Among the myriad of Indian epic poets, Jayadeva, the twelfth century composer of the unparalleled Gitagovinda (Song of the Cowherd), stands alone as a poet of paramount prominence. As a fervent devotee of Krsna, there is a strong undercurrent of Vaisnava faith (the worship of Visnu or his associated avatars, principally as Rama and Krsna, as the original and supreme God) and bhakti (loving devotion) in his articulation as he sings of the mystical amours between Krsna and Radha. As Jayadeva elaborates the love of this cosmic duo, he creates an aesthetic atmosphere of sringararasa or erotic-mystical mood that is bliss for the devotees of Krsna. Indeed, the Gitagovinda of Jayadeva, divinely adorned and devotionally oriented, is a source of religious inspiration in both medieval and contemporary Vaisnavism [for a detailed analysis of Vaisnavism, see Dimock (1966)].
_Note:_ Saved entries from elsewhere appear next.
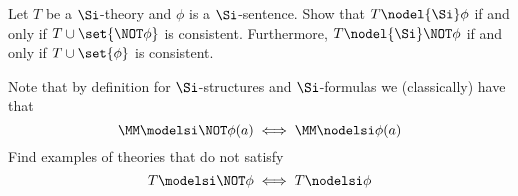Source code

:


\begin{ex}
    Let $T$ be a $\Si$-theory
    and $\phi$ is a $\Si$-sentence.
    Show that $T \nodel{\Si} \phi$
    if and only if $T \cup \set{ \NOT \phi}$ is consistent.
    Furthermore, $T \nodel{\Si} \NOT \phi$
    if and only if $T \cup \set{\phi}$ is consistent.

    Note that by definition for $\Si$-structures and
    $\Si$-formulas we (classically) have that
    \[
        \MM \modelsi \NOT \phi(a) \iff \MM \nodelsi \phi(a)
    \]
    Find examples of theories that do not satisfy
    \[
        T \modelsi \NOT \phi \iff T \nodelsi \phi
    \]
\end{ex}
The widely renowned lyrical composition and religious eroticism of the Gitagovinda earned sainthood for Jayadeva, and has been a powerful influence on several genres of creative and performing arts in various parts of India. It is the incredibly vivid imagery of this devotional text finds itself as an ideal subject for India’s visual and performing arts (Kaminsky 2). It is Jayadeva’s intent, not only to rouse the devotional depths of the bhakta (those engaged in devotional worship or bhakti), but to transport one literally into the heart of the love scene. The sensory imagery of Jayadeva’s poetry allows the reader or devotee to be a honey bee on a lotus blossom: seeing, touching, smelling the flora and fauna of the enchanting Indian forest. One gets close enough to “taste the sweat glistening on the upper lip of the young maiden [Radha]”(Kaminsky 2), experiencing the beatific delights of sporting with her lover. The jingling of the bells draping Radha’s waist titillates and tantalizes the soul’s inner ear as the reader sways with the melodious motion of their lovemaking. For the bhakta, it is in the union of this woman and the deity in the form of a man that the soul can find a path to oneness with the cosmic essence of the divine [on the depiction of tangible and intangible elements in Jayadeva’s Gitagovinda, see Mahapatra (2008)].
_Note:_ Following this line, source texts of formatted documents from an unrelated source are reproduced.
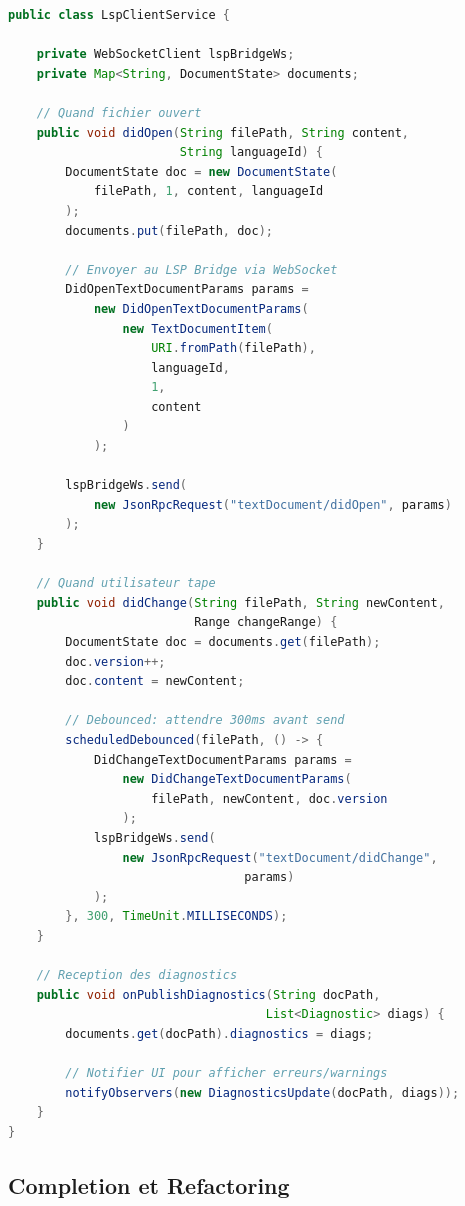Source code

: \documentclass[11pt,a4paper,hidelinks]{book}
\begin{document}
\begin{lstlisting}[language=Java, caption={Cycle de Vie LSP Document}]
public class LspClientService {
    
    private WebSocketClient lspBridgeWs;
    private Map<String, DocumentState> documents;
    
    // Quand fichier ouvert
    public void didOpen(String filePath, String content, 
                        String languageId) {
        DocumentState doc = new DocumentState(
            filePath, 1, content, languageId
        );
        documents.put(filePath, doc);
        
        // Envoyer au LSP Bridge via WebSocket
        DidOpenTextDocumentParams params = 
            new DidOpenTextDocumentParams(
                new TextDocumentItem(
                    URI.fromPath(filePath),
                    languageId,
                    1,
                    content
                )
            );
        
        lspBridgeWs.send(
            new JsonRpcRequest("textDocument/didOpen", params)
        );
    }
    
    // Quand utilisateur tape
    public void didChange(String filePath, String newContent,
                          Range changeRange) {
        DocumentState doc = documents.get(filePath);
        doc.version++;
        doc.content = newContent;
        
        // Debounced: attendre 300ms avant send
        scheduledDebounced(filePath, () -> {
            DidChangeTextDocumentParams params =
                new DidChangeTextDocumentParams(
                    filePath, newContent, doc.version
                );
            lspBridgeWs.send(
                new JsonRpcRequest("textDocument/didChange", 
                                 params)
            );
        }, 300, TimeUnit.MILLISECONDS);
    }
    
    // Reception des diagnostics
    public void onPublishDiagnostics(String docPath, 
                                    List<Diagnostic> diags) {
        documents.get(docPath).diagnostics = diags;
        
        // Notifier UI pour afficher erreurs/warnings
        notifyObservers(new DiagnosticsUpdate(docPath, diags));
    }
}
\end{lstlisting}

\subsection{Completion et Refactoring}
\end{document}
The birth and life of Jayadeva are masked in the various legends and regional paeans of the provinces of West Bengal and Orissa, each province claiming him to be their own (Kaminsky 24). Indeed, after completing the Gitagovinda, such was Jayadeva’s fame and eminence, that numerous local versions of this legend grew into disagreeing traditions about Jayadeva’s origin and poetic activity. Contemporary scholars of Bengal, Orissa, and Mithila have published claims locating the hamlet of his birthplace in their respective regions. Indeed, two strong traditions say that “Kindubilva” mentioned in the Gitagovinda is either a village near Puri in Orissa or a village in the modern Birbhum district of Bengal. A third tradition recognizes the village of Kenduli near Jenjharpur in Mithila as Jayadeva’s place of birth (Miller 3-5). Sources are ambiguous on whether or not he wrote the Gitagovinda while he was the court poet of Laksmanasena Kam, the last Hindu king of Bengal (1179-1209) (Siegel 209-210), but it is generally accepted that after the completion of the Gitagovinda, Jayadeva and his wife went on a pilgrimage to Vrndavana.  For now, it is relatively safe to say that Jayadeva resided and wrote in eastern India during the latter half of the twelfth century (Miller 4).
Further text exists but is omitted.